The Mnemosyne Number and the Rheology of Remembrance

The concept of a Deborah number is widely used in study of viscoelastic materials and to represent the ratio of a material relaxation time to the timescale of observation, and to demarcate transitions between predominantly viscous or elastic material responses. However, this construct does not help quantify the importance of long transients and non-monotonic stress jumps that are often observed in more complex time-varying systems. Many of these non-intuitive effects are lumped collectively under the term thixotropy; however, no proper nouns are associated with the key phenomena observed in such materials.
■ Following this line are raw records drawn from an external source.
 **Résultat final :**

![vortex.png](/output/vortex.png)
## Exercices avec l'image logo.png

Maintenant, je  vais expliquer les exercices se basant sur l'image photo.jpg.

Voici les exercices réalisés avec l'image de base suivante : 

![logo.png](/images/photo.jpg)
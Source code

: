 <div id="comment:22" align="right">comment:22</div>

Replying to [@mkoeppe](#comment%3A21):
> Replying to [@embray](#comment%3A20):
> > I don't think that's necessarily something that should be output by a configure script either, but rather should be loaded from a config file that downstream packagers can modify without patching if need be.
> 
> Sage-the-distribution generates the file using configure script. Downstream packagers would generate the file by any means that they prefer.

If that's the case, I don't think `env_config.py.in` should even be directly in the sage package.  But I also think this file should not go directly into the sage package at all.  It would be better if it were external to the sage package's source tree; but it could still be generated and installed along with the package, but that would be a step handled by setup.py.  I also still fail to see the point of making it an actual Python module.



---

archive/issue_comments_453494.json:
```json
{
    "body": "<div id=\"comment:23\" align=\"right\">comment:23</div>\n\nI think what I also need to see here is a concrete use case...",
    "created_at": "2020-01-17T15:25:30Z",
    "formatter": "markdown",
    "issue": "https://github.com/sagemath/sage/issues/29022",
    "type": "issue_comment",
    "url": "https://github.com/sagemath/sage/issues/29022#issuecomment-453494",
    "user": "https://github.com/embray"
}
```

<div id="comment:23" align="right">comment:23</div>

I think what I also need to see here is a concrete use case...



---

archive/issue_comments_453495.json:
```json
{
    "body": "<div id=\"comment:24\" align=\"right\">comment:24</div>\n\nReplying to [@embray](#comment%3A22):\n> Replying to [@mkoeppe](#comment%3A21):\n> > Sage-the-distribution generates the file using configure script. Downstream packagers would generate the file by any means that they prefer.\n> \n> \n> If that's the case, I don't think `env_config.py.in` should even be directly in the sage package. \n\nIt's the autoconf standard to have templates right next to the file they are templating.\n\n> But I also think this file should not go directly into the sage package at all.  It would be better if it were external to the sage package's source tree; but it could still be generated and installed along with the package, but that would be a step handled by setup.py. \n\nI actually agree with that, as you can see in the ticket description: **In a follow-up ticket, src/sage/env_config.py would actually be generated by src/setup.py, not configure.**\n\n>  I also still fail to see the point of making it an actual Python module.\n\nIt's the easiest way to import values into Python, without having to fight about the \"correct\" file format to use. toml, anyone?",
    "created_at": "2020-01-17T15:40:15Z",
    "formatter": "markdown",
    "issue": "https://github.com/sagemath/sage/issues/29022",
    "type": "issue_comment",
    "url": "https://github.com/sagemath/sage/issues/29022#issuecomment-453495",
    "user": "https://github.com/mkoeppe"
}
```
Thixotropy arises from the ability of a complex structured fluid to remember its prior deformation history, so it is natural to name the dimensionless group representing such behavior with respect to the ability to remember. In Greek mythology, Mnemosyne was mother of the nine Muses and the goddess of memory. We thus propose the definition of a Mnemosyne number as the dimensionless product of the thixotropic time scale and the imposed rate of deformation. The Mnemosyne number is thus a measure of the flow strength compared to the thixotropic timescale. Since long transients responses are endemic to thixotropic materials, one also needs to consider the duration of flow. The relevant dimensionless measure of this duration can be represented in terms of a mutation number which compares the timescale of experiment/observation to the thixotropic timescale. Collating the mutation number and the Mnemosyne number, we construct a general two-dimensional map of thixotropic behavior, and quantify these ideas using canonical thixotropic models.